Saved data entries
========

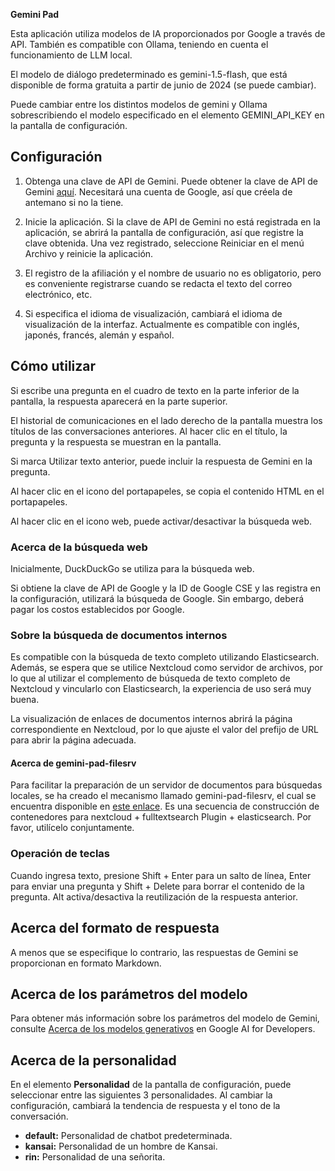 <!-- 2024-06-13 -->
**Gemini Pad**

Esta aplicación utiliza modelos de IA proporcionados por Google a través de API.
También es compatible con Ollama, teniendo en cuenta el funcionamiento de LLM local.

El modelo de diálogo predeterminado es gemini-1.5-flash, que está disponible de forma gratuita a partir de junio de 2024 (se puede cambiar).

Puede cambiar entre los distintos modelos de gemini y Ollama sobrescribiendo el modelo especificado en el elemento GEMINI_API_KEY en la pantalla de configuración.

## Configuración

1. Obtenga una clave de API de Gemini.
Puede obtener la clave de API de Gemini [aquí](https://aistudio.google.com/app/prompts/new_freeform).
Necesitará una cuenta de Google, así que créela de antemano si no la tiene.

2. Inicie la aplicación. Si la clave de API de Gemini no está registrada en la aplicación, se abrirá la pantalla de configuración, así que registre la clave obtenida.
Una vez registrado, seleccione Reiniciar en el menú Archivo y reinicie la aplicación.

3. El registro de la afiliación y el nombre de usuario no es obligatorio, pero es conveniente registrarse cuando se redacta el texto del correo electrónico, etc.

4. Si especifica el idioma de visualización, cambiará el idioma de visualización de la interfaz. Actualmente es compatible con inglés, japonés, francés, alemán y español.

## Cómo utilizar

Si escribe una pregunta en el cuadro de texto en la parte inferior de la pantalla, la respuesta aparecerá en la parte superior.

El historial de comunicaciones en el lado derecho de la pantalla muestra los títulos de las conversaciones anteriores. Al hacer clic en el título, la pregunta y la respuesta se muestran en la pantalla.

Si marca Utilizar texto anterior, puede incluir la respuesta de Gemini en la pregunta.

Al hacer clic en el icono del portapapeles, se copia el contenido HTML en el portapapeles.

Al hacer clic en el icono web, puede activar/desactivar la búsqueda web.

### Acerca de la búsqueda web

Inicialmente, DuckDuckGo se utiliza para la búsqueda web.

Si obtiene la clave de API de Google y la ID de Google CSE y las registra en la configuración, utilizará la búsqueda de Google. Sin embargo, deberá pagar los costos establecidos por Google.

### Sobre la búsqueda de documentos internos

Es compatible con la búsqueda de texto completo utilizando Elasticsearch.
Además, se espera que se utilice Nextcloud como servidor de archivos, por lo que al utilizar el complemento de búsqueda de texto completo de Nextcloud y vincularlo con Elasticsearch, la experiencia de uso será muy buena.

La visualización de enlaces de documentos internos abrirá la página correspondiente en Nextcloud, por lo que ajuste el valor del prefijo de URL para abrir la página adecuada.

#### Acerca de gemini-pad-filesrv

Para facilitar la preparación de un servidor de documentos para búsquedas locales, se ha creado el mecanismo llamado gemini-pad-filesrv, el cual se encuentra disponible en [este enlace](https://github.com/dtmoyaji/gemini-pad-filesrv).
Es una secuencia de construcción de contenedores para nextcloud + fulltextsearch Plugin + elasticsearch.
Por favor, utilícelo conjuntamente.

### Operación de teclas

Cuando ingresa texto, presione Shift + Enter para un salto de línea, Enter para enviar una pregunta y Shift + Delete para borrar el contenido de la pregunta.
Alt activa/desactiva la reutilización de la respuesta anterior.

## Acerca del formato de respuesta

A menos que se especifique lo contrario, las respuestas de Gemini se proporcionan en formato Markdown.

## Acerca de los parámetros del modelo

Para obtener más información sobre los parámetros del modelo de Gemini, consulte [Acerca de los modelos generativos](https://ai.google.dev/gemini-api/docs/models/generative-models?hl=ja&_gl=1*1fu959e*_up*MQ..*_ga*MTgyNTQxNDY0NC4xNzE0MDIxNDY3*_ga_P1DBVKWT6V*MTcxNDAyMTQ2Ny4xLjAuMTcxNDAyMTg1NC4wLjAuMA..) en Google AI for Developers.

## Acerca de la personalidad

En el elemento **Personalidad** de la pantalla de configuración, puede seleccionar entre las siguientes 3 personalidades. Al cambiar la configuración, cambiará la tendencia de respuesta y el tono de la conversación.

* **default:** Personalidad de chatbot predeterminada.
* **kansai:** Personalidad de un hombre de Kansai.
* **rin:** Personalidad de una señorita.
<!-- gemini-1.0-pro -->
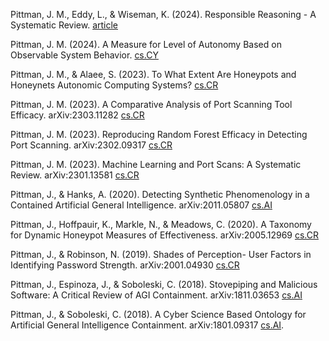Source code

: Pittman, J. M., Eddy, L., & Wiseman, K. (2024). Responsible Reasoning - A Systematic Review. [article](doi:10.20944/preprints202410.0985.v1)

Pittman, J. M. (2024). A Measure for Level of Autonomy Based on Observable System Behavior. [cs.CY](https://arxiv.org/pdf/2407.14975)

Pittman, J. M., & Alaee, S. (2023). To What Extent Are Honeypots and Honeynets Autonomic Computing Systems? [cs.CR](http://arxiv.org/abs/2307.11038)

Pittman, J. M. (2023). A Comparative Analysis of Port Scanning Tool Efficacy. arXiv:2303.11282 [cs.CR](https://arxiv.org/abs/2303.11282)

Pittman, J. M. (2023). Reproducing Random Forest Efficacy in Detecting Port Scanning. arXiv:2302.09317 [cs.CR](https://arxiv.org/abs/2302.09317)

Pittman, J. M. (2023). Machine Learning and Port Scans: A Systematic Review. arXiv:2301.13581 [cs.CR](https://arxiv.org/abs/2301.13581)

Pittman, J., & Hanks, A. (2020). Detecting Synthetic Phenomenology in a Contained Artificial General Intelligence. arXiv:2011.05807 [cs.AI](https://arxiv.org/abs/arXiv:2011.05807)

Pittman, J., Hoffpauir, K., Markle, N., & Meadows, C. (2020). A Taxonomy for Dynamic Honeypot Measures of Effectiveness. arXiv:2005.12969 [cs.CR](https://arxiv.org/abs/2005.12969)

Pittman, J., & Robinson, N. (2019). Shades of Perception- User Factors in Identifying Password Strength. arXiv:2001.04930 [cs.CR](https://arxiv.org/abs/2001.04930)

Pittman, J., Espinoza, J., & Soboleski, C. (2018). Stovepiping and Malicious Software: A Critical Review of AGI Containment. arXiv:1811.03653 [cs.AI](https://arxiv.org/abs/1811.03653)

Pittman, J., & Soboleski, C. (2018). A Cyber Science Based Ontology for Artificial General Intelligence Containment. arXiv:1801.09317 [cs.AI](https://arxiv.org/abs/1801.09317).

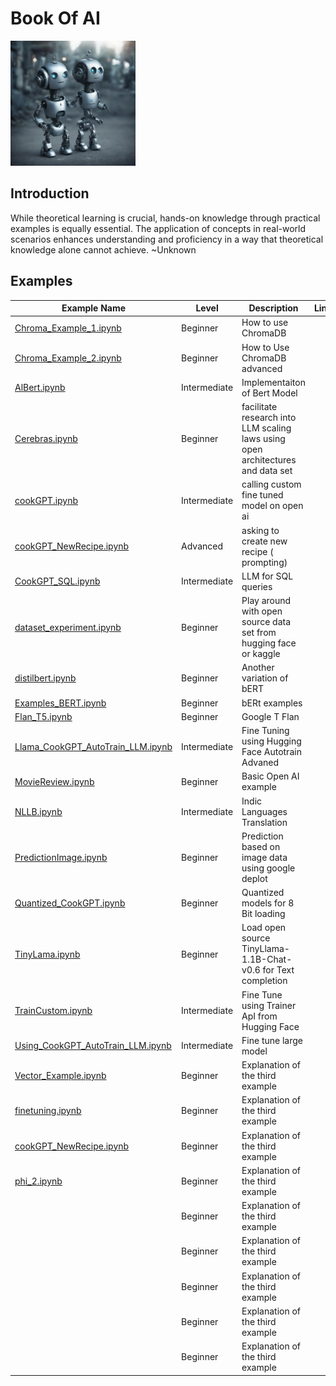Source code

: # Book Of AI
<img src="robots.jpg" alt="Alt text" width="200"/>

## Introduction
While theoretical learning is crucial, hands-on knowledge through practical examples is equally essential. The application of concepts in real-world scenarios enhances understanding and proficiency in a way that theoretical knowledge alone cannot achieve.
~Unknown

## Examples

| Example Name                                                           | Level          | Description                                                                          | Link   |
|------------------------------------------------------------------------|----------------|--------------------------------------------------------------------------------------|--------|
| [Chroma_Example_1.ipynb ](Chroma_Example_1.ipynb)                      | Beginner       | How to use ChromaDB                                                                  |        |
| [Chroma_Example_2.ipynb ](Chroma_Example_2.ipynb)                      | Beginner       | How to Use ChromaDB advanced                                                         |        |
| [AlBert.ipynb](AlBert.ipynb)                                           | Intermediate   | Implementaiton of Bert Model                                                         |        |
| [Cerebras.ipynb](Cerebras.ipynb)                                       | Beginner       | facilitate research into LLM scaling <br/>laws using open architectures and data set |        |
| [cookGPT.ipynb](cookGPT.ipynb)                                         | Intermediate   | calling custom fine tuned model on open ai                                           |        |
| [cookGPT_NewRecipe.ipynb](cookGPT_NewRecipe.ipynb)                     | Advanced       | asking to create new recipe ( prompting)                                             |        |
| [CookGPT_SQL.ipynb](CookGPT_SQL.ipynb)                                 | Intermediate   | LLM for SQL queries                                                                  |        |
| [dataset_experiment.ipynb](dataset_experiment.ipynb)                   | Beginner       | Play around with open source data<br/> set from hugging face or kaggle               |        |
| [distilbert.ipynb](distilbert.ipynb)                                   | Beginner       | Another variation of bERT                                                            |        |
| [Examples_BERT.ipynb](Examples_BERT.ipynb)                             | Beginner       | bERt examples                                                                        |        |
| [Flan_T5.ipynb](Flan_T5.ipynb)                                         | Beginner       | Google T Flan                                                                        |        |
| [Llama_CookGPT_AutoTrain_LLM.ipynb](Llama_CookGPT_AutoTrain_LLM.ipynb) | Intermediate   | Fine Tuning using Hugging Face Autotrain Advaned                                     |        |
| [MovieReview.ipynb](MovieReview.ipynb)                                 | Beginner       | Basic Open AI example                                                                |        |
| [NLLB.ipynb](NLLB.ipynb)                                               | Intermediate   | Indic Languages Translation                                                          |        |
| [PredictionImage.ipynb](PredictionImage.ipynb)                         | Beginner       | Prediction based on image data using google deplot                                   |        |
| [Quantized_CookGPT.ipynb](Quantized_CookGPT.ipynb)                     | Beginner       | Quantized models for 8 Bit loading                                                   |        |
| [TinyLama.ipynb](TinyLama.ipynb)                                       | Beginner       | Load open source TinyLlama-1.1B-Chat-v0.6 for Text completion                        |        |
| [TrainCustom.ipynb](TrainCustom.ipynb)                                 | Intermediate   | Fine Tune using Trainer ApI from Hugging Face                                        |        |
| [Using_CookGPT_AutoTrain_LLM.ipynb](Using_CookGPT_AutoTrain_LLM.ipynb) | Intermediate   | Fine tune large model                                                                |        |
| [Vector_Example.ipynb](Vector_Example.ipynb)                           | Beginner       | Explanation of the third example                                                     |        |
| [finetuning.ipynb](finetuning.ipynb)                                   | Beginner       | Explanation of the third example                                                     |        |
| [cookGPT_NewRecipe.ipynb](cookGPT_NewRecipe.ipynb)                     | Beginner       | Explanation of the third example                                                     |        |
| [phi_2.ipynb](phi_2.ipynb)                                             | Beginner       | Explanation of the third example                                                     |        |
| []()                                                                   | Beginner       | Explanation of the third example                                                     |        |
| []()                                                                   | Beginner       | Explanation of the third example                                                     |        |
| []()                                                                   | Beginner       | Explanation of the third example                                                     |        |
| []()                                                                   | Beginner       | Explanation of the third example                                                     |        |
| []()                                                                   | Beginner       | Explanation of the third example                                                     |        |


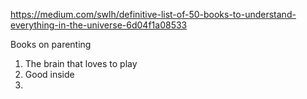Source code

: https://medium.com/swlh/definitive-list-of-50-books-to-understand-everything-in-the-universe-6d04f1a08533

Books on parenting 

1. The brain that loves to play
2. Good inside
3. 
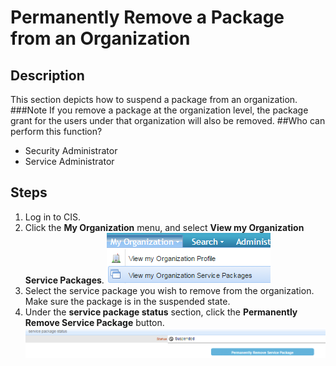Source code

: # Permanently Remove a Package from an Organization
## Description
This section depicts how to suspend a package from an organization.
###Note
If you remove a package at the organization level, the package grant for the users under that organization will also be removed.
##Who can perform this function?
* Security Administrator
* Service Administrator

## Steps
1. Log in to CIS.
2. Click the **My Organization** menu, and select **View my Organization Service Packages**.
![](prpo-2.png)
3. Select the service package you wish to remove from the organization. Make sure the package is in the suspended state.
4. Under the **service package status** section, click the **Permanently Remove Service Package** button.
![](prpo-4.png)


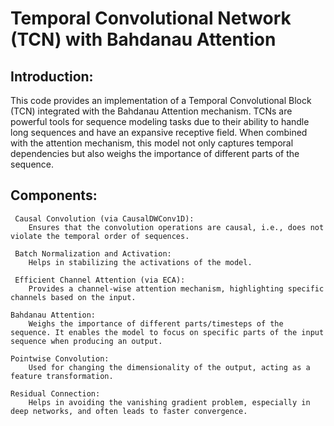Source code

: # Temporal Convolutional Network (TCN) with Bahdanau Attention
## Introduction:

This code provides an implementation of a Temporal Convolutional Block (TCN) integrated with the Bahdanau Attention mechanism. TCNs are powerful tools for sequence modeling tasks due to their ability to handle long sequences and have an expansive receptive field. When combined with the attention mechanism, this model not only captures temporal dependencies but also weighs the importance of different parts of the sequence.

## Components:

     Causal Convolution (via CausalDWConv1D):
        Ensures that the convolution operations are causal, i.e., does not violate the temporal order of sequences.

     Batch Normalization and Activation:
        Helps in stabilizing the activations of the model.

     Efficient Channel Attention (via ECA):
        Provides a channel-wise attention mechanism, highlighting specific channels based on the input.

    Bahdanau Attention:
        Weighs the importance of different parts/timesteps of the sequence. It enables the model to focus on specific parts of the input sequence when producing an output.

    Pointwise Convolution:
        Used for changing the dimensionality of the output, acting as a feature transformation.

    Residual Connection:
        Helps in avoiding the vanishing gradient problem, especially in deep networks, and often leads to faster convergence.
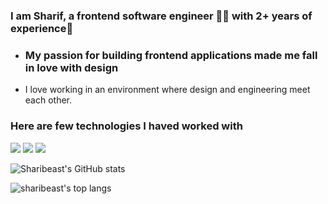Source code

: <!-- **Hey, I'm Sharif!** -->
### I am Sharif, a frontend software engineer 👨‍💻 with 2+ years of experience🚀
- ### <div >My passion for building frontend applications made me fall in love with design</div> 
- I love working in an environment where design and engineering meet each other.

### Here are few technologies I haved worked with
 <div>
<img src="https://img.shields.io/badge/Javascript-276DC3.svg?logo=javascript&style=flat">
  <img src="https://img.shields.io/badge/-CSS3-1572B6.svg?logo=css3&style=flat">
    <img src="https://img.shields.io/badge/-HTML5-333.svg?logo=html5&style=flat">
 </div>


![Sharibeast's GitHub stats](https://github-readme-stats.vercel.app/api?username=sharibeast&theme=dark&show_icons=true)

![sharibeast's top langs](https://github-readme-stats.vercel.app/api/top-langs/?username=sharibeast&card_width=445&hide=html,handlebars,css,pug,sass&langs_count=8&layout=compact&title_color=5A67D8&icon_color=5A67D8&text_color=374151&bg_color=ffffff)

========

> [What you will do] Begin at the first line of the entries and stop after the line holding "2. Inicie la"; repeat those lines exactly, but not the pictures.

> [Response to the task]
 <!-- 2024-06-13 -->
**Gemini Pad**

Esta aplicación utiliza modelos de IA proporcionados por Google a través de API.
También es compatible con Ollama, teniendo en cuenta el funcionamiento de LLM local.

El modelo de diálogo predeterminado es gemini-1.5-flash, que está disponible de forma gratuita a partir de junio de 2024 (se puede cambiar).

Puede cambiar entre los distintos modelos de gemini y Ollama sobrescribiendo el modelo especificado en el elemento GEMINI_API_KEY en la pantalla de configuración.

## Configuración

1. Obtenga una clave de API de Gemini.
Puede obtener la clave de API de Gemini [aquí](https://aistudio.google.com/app/prompts/new_freeform).
Necesitará una cuenta de Google, así que créela de antemano si no la tiene.

2. Inicie la aplicación. Si la clave de API de Gemini no está registrada en la aplicación, se abrirá la pantalla de configuración, así que registre la clave obtenida.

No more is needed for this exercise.